Lavoro povero e precario: un quadro preoccupante per l’Italia

L’Italia terra di santi, poeti, navigatori e lavoratori poveri e precari. Questo emerge dal Rapporto 2022 dell’INAPP, Istituto nazionale per l’analisi delle politiche pubbliche, presentato lo scorso 8 novembre alla Camera dei Deputati alla presenza della Ministra del Lavoro e delle Politiche Sociali, Marina Calderone.

SALARI BASSI
Negli ultimi trenta anni, dal 1990 al 2020, l’Italia è stato l’unico Paese europeo dove si è registrato un calo dei salari, pari al 2,9%, mentre in Germania è cresciuto del 33,7% e in Francia del 31,1%, con una media OCSE del +38,5%. In particolare, il calo maggiore che si è osservato in Italia è stato nell’ultimo decennio, dal 2010 al 2020, quando i salari sono diminuiti dell’8,3%. Nel corso degli ultimi tre decenni è, quindi, aumentato il divario tra la crescita media dei salari nei Paesi OCSE e la crescita dei salari in Italia, arrivando al -19,6% nel 2010-2020.
Allo stesso tempo, sottolinea il Rapporto, la produttività è cresciuta del 21,9%, quindi si nota come “non sembrano aver funzionato i meccanismi di aggancio dei livelli salariali alla performance del lavoro”.
In Italia l’8,7% dei lavoratori percepisce una retribuzione annua lorda di meno di 10mila euro mentre solo il 26% dichiara redditi annui superiori a 30mila euro.

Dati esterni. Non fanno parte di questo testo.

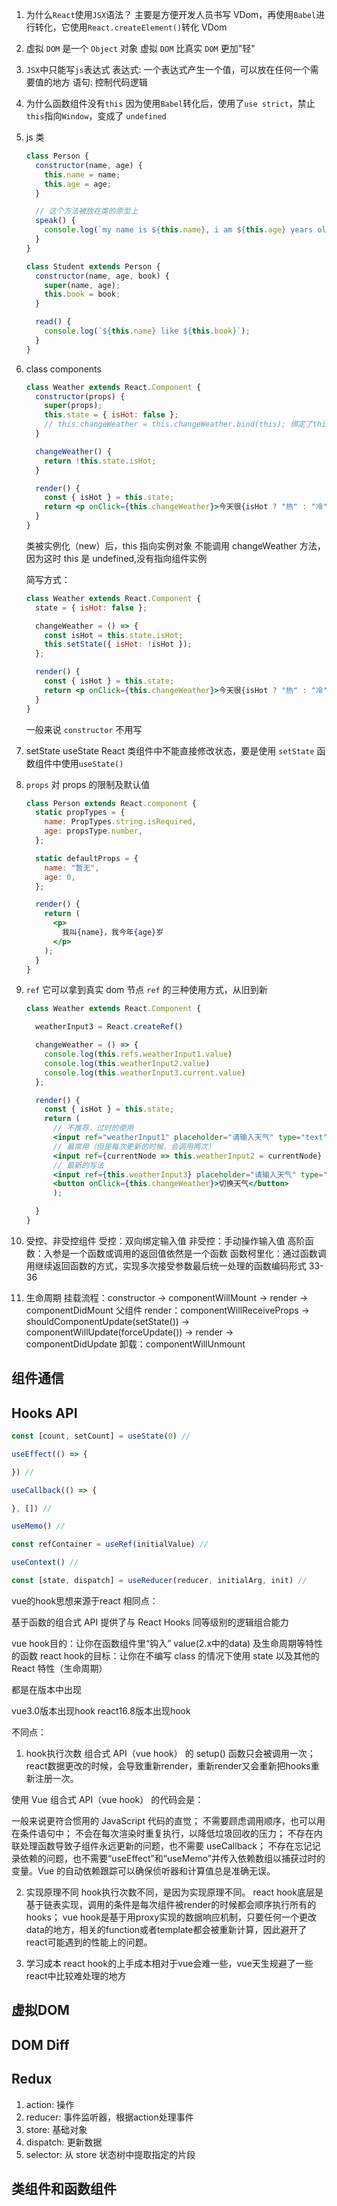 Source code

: 1. 为什么`React`使用`JSX`语法？
   主要是方便开发人员书写 VDom，再使用`Babel`进行转化，它使用`React.createElement()`转化 VDom
2. 虚拟 `DOM`
   是一个 `Object` 对象
   虚拟 `DOM` 比真实 `DOM` 更加"轻"
3. `JSX`中只能写`js`表达式
   表达式: 一个表达式产生一个值，可以放在任何一个需要值的地方
   语句: 控制代码逻辑
4. 为什么函数组件没有`this`
   因为使用`Babel`转化后，使用了`use strict`，禁止`this`指向`Window`，变成了 `undefined`
5. js 类

   ```js
   class Person {
     constructor(name, age) {
       this.name = name;
       this.age = age;
     }

     // 这个方法被放在类的原型上
     speak() {
       console.log(`my name is ${this.name}, i am ${this.age} years old.`);
     }
   }

   class Student extends Person {
     constructor(name, age, book) {
       super(name, age);
       this.book = book;
     }

     read() {
       console.log(`${this.name} like ${this.book}`);
     }
   }
   ```

6. class components

   ```jsx
   class Weather extends React.Component {
     constructor(props) {
       super(props);
       this.state = { isHot: false };
       // this.changeWeather = this.changeWeather.bind(this); 绑定了this才是正确的
     }

     changeWeather() {
       return !this.state.isHot;
     }

     render() {
       const { isHot } = this.state;
       return <p onClick={this.changeWeather}>今天很{isHot ? "热" : "冷"}</p>;
     }
   }
   ```

   类被实例化（new）后，this 指向实例对象
   不能调用 changeWeather 方法，因为这时 this 是 undefined,没有指向组件实例

   简写方式：

   ```jsx
   class Weather extends React.Component {
     state = { isHot: false };

     changeWeather = () => {
       const isHot = this.state.isHot;
       this.setState({ isHot: !isHot });
     };

     render() {
       const { isHot } = this.state;
       return <p onClick={this.changeWeather}>今天很{isHot ? "热" : "冷"}</p>;
     }
   }
   ```

   一般来说 `constructor` 不用写

7. setState useState
   React 类组件中不能直接修改状态，要是使用 `setState`
         函数组件中使用`useState()`

8. `props`
   对 props 的限制及默认值

   ```jsx
   class Person extends React.component {
     static propTypes = {
       name: PropTypes.string.isRequired,
       age: propsType.number,
     };

     static defaultProps = {
       name: "暂无",
       age: 0,
     };

     render() {
       return (
         <p>
           我叫{name}，我今年{age}岁
         </p>
       );
     }
   }
   ```

9. `ref`
   它可以拿到真实 dom 节点
   `ref` 的三种使用方式，从旧到新

   ```jsx
   class Weather extends React.Component {

     weatherInput3 = React.createRef()

     changeWeather = () => {
       console.log(this.refs.weatherInput1.value)
       console.log(this.weatherInput2.value)
       console.log(this.weatherInput3.current.value)
     };

     render() {
       const { isHot } = this.state;
       return (
         // 不推荐，过时的使用
         <input ref="weatherInput1" placeholder="请输入天气" type="text" />
         // 最常用（但是每次更新的时候，会调用两次）
         <input ref={currentNode => this.weatherInput2 = currentNode} placeholder="请输入天气" type="text" />
         // 最新的写法
         <input ref={this.weatherInput3} placeholder="请输入天气" type="text" />
         <button onClick={this.changeWeather}>切换天气</button>
         );

     }
   }
   ```

10. 受控、非受控组件
    受控：双向绑定输入值
    非受控：手动操作输入值
    高阶函数：入参是一个函数或调用的返回值依然是一个函数
    函数柯里化：通过函数调用继续返回函数的方式，实现多次接受参数最后统一处理的函数编码形式
    33-36

11. 生命周期
    挂载流程：constructor -> componentWillMount -> render -> componentDidMount
    父组件 render：componentWillReceiveProps -> shouldComponentUpdate(setState()) -> componentWillUpdate(forceUpdate()) -> render -> componentDidUpdate
    卸载：componentWillUnmount

## 组件通信

## Hooks API

```js
const [count, setCount] = useState(0) //

useEffect(() => {

}) // 

useCallback(() => {

}, []) // 

useMemo() // 

const refContainer = useRef(initialValue) //

useContext() //

const [state, dispatch] = useReducer(reducer, initialArg, init) //
```


vue的hook思想来源于react
相同点：

基于函数的组合式 API 提供了与 React Hooks 同等级别的逻辑组合能力


vue hook目的：让你在函数组件里“钩入” value(2.x中的data) 及生命周期等特性的函数
react hook的目标：让你在不编写 class 的情况下使用 state 以及其他的 React 特性（生命周期）


都是在版本中出现


vue3.0版本出现hook
react16.8版本出现hook

不同点：


1. hook执行次数
组合式 API（vue hook） 的 setup() 函数只会被调用一次；react数据更改的时候，会导致重新render，重新render又会重新把hooks重新注册一次。


使用 Vue 组合式 API（vue hook） 的代码会是：

一般来说更符合惯用的 JavaScript 代码的直觉；
不需要顾虑调用顺序，也可以用在条件语句中；
不会在每次渲染时重复执行，以降低垃圾回收的压力；
不存在内联处理函数导致子组件永远更新的问题，也不需要 useCallback；
不存在忘记记录依赖的问题，也不需要“useEffect”和“useMemo”并传入依赖数组以捕获过时的变量。Vue 的自动依赖跟踪可以确保侦听器和计算值总是准确无误。



2. 实现原理不同
hook执行次数不同，是因为实现原理不同。
react hook底层是基于链表实现，调用的条件是每次组件被render的时候都会顺序执行所有的hooks；
vue hook是基于用proxy实现的数据响应机制，只要任何一个更改data的地方，相关的function或者template都会被重新计算，因此避开了react可能遇到的性能上的问题。


3. 学习成本
react hook的上手成本相对于vue会难一些，vue天生规避了一些react中比较难处理的地方


## 虚拟DOM

## DOM Diff

## Redux
1. action: 操作
2. reducer: 事件监听器，根据action处理事件
3. store: 基础对象
4. dispatch: 更新数据
5. selector: 从 store 状态树中提取指定的片段
## 类组件和函数组件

Inoltre rispetto ai lavoratori con reddito più basso, il 12% non è in grado di provvedere autonomamente ad una spesa improvvisa, il 20% riesce a fronteggiare spese fino a 300 euro e il 28% spese fino a 800 euro. Quasi uno su tre ha dovuto posticipare cure mediche.

BOOM DEL PRECARIATO
Lo scorso anno l’83% delle nuove assunzioni è stato con contratti precari, con un aumento del 34% negli ultimi 12 anni. Un record negativo che pone il nostro Paese negli ultimi posti tra gli Stati europei.

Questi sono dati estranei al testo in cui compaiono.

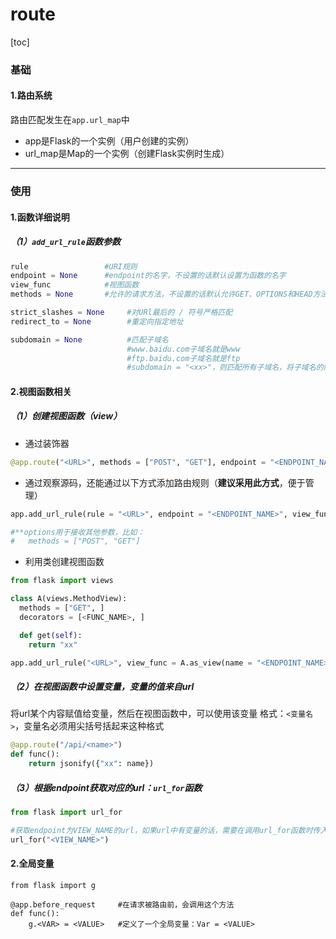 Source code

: # route
[toc]
### 基础
#### 1.路由系统
路由匹配发生在`app.url_map`中
  * app是Flask的一个实例（用户创建的实例）
  * url_map是Map的一个实例（创建Flask实例时生成）
***

### 使用
#### 1.函数详细说明
##### （1）`add_url_rule`函数参数
```python
rule                 #URI规则
endpoint = None      #endpoint的名字，不设置的话默认设置为函数的名字
view_func            #视图函数
methods = None       #允许的请求方法，不设置的话默认允许GET、OPTIONS和HEAD方法

strict_slashes = None     #对URl最后的 / 符号严格匹配
redirect_to = None        #重定向指定地址

subdomain = None          #匹配子域名
                          #www.baidu.com子域名就是www
                          #ftp.baidu.com子域名就是ftp
                          #subdomain = "<xx>"，则匹配所有子域名，将子域名的内容赋值到xx这个变量中，则视图函数可以使用xx变量
```
#### 2.视图函数相关
##### （1）创建视图函数（view）
* 通过装饰器
```python
@app.route("<URL>", methods = ["POST", "GET"], endpoint = "<ENDPOINT_NAME>")
```

* 通过观察源码，还能通过以下方式添加路由规则（**建议采用此方式**，便于管理）
```python
app.add_url_rule(rule = "<URL>", endpoint = "<ENDPOINT_NAME>", view_func = <FUNC_NAME>, **options)

#**options用于接收其他参数，比如：
#   methods = ["POST", "GET"]
```

* 利用类创建视图函数
```python
from flask import views

class A(views.MethodView):
  methods = ["GET", ]
  decorators = [<FUNC_NAME>, ]

  def get(self):
    return "xx"

app.add_url_rule("<URL>", view_func = A.as_view(name = "<ENDPOINT_NAME>"))
```

##### （2）在视图函数中设置变量，变量的值来自url
将url某个内容赋值给变量，然后在视图函数中，可以使用该变量
格式：`<变量名>`，变量名必须用尖括号括起来这种格式
```python
@app.route("/api/<name>")
def func():
    return jsonify({"xx": name})
```

##### （3）根据endpoint获取对应的url：`url_for`函数

```python
from flask import url_for

#获取endpoint为VIEW_NAME的url，如果url中有变量的话，需要在调用url_for函数时传入相应的k-v
url_for("<VIEW_NAME>")
```

#### 2.全局变量
```shell
from flask import g

@app.before_request     #在请求被路由前，会调用这个方法
def func():
    g.<VAR> = <VALUE>   #定义了一个全局变量：Var = <VALUE>
```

Il 2021 è stato anche l’anno del ritorno a un tasso di occupazione ai livelli pre-crisi, circa 200mila posti di lavoro in più rispetto al 2019 e al 2018, con prevalenza della componente maschile: 54% contro il 46% per le donne. Il nostro Paese ha impiegato 18 mesi mentre nei Paesi OCSE la risalita era già consistente nel secondo trimestre 2020 e si è completata in 15 mesi.
Dalla fotografia scattata dall’INAPP viene evidenziata un’Italia in forte sofferenza, con un mercato del lavoro in condizioni sempre più precarie, con un impoverimento progressivo dei lavoratori rispetto a quanto avviene nel resto dei Paesi europei. Per questo la Uilm ha chiesto da tempo al Governo interventi urgenti e strutturali, che vadano a incidere sul cuneo fiscale, riducendo le tasse sul lavoro, a partire dalle tredicesime, e a mettere in campo ogni strumento efficace per vincere le sfide future, come la riduzione dell’orario di lavoro a parità di salario e serie politiche industriali che ridisegnino le filiere rivoluzionate dalla transizione ecologica. L’Italia è a un bivio storico per il suo futuro. Non si può sbagliare.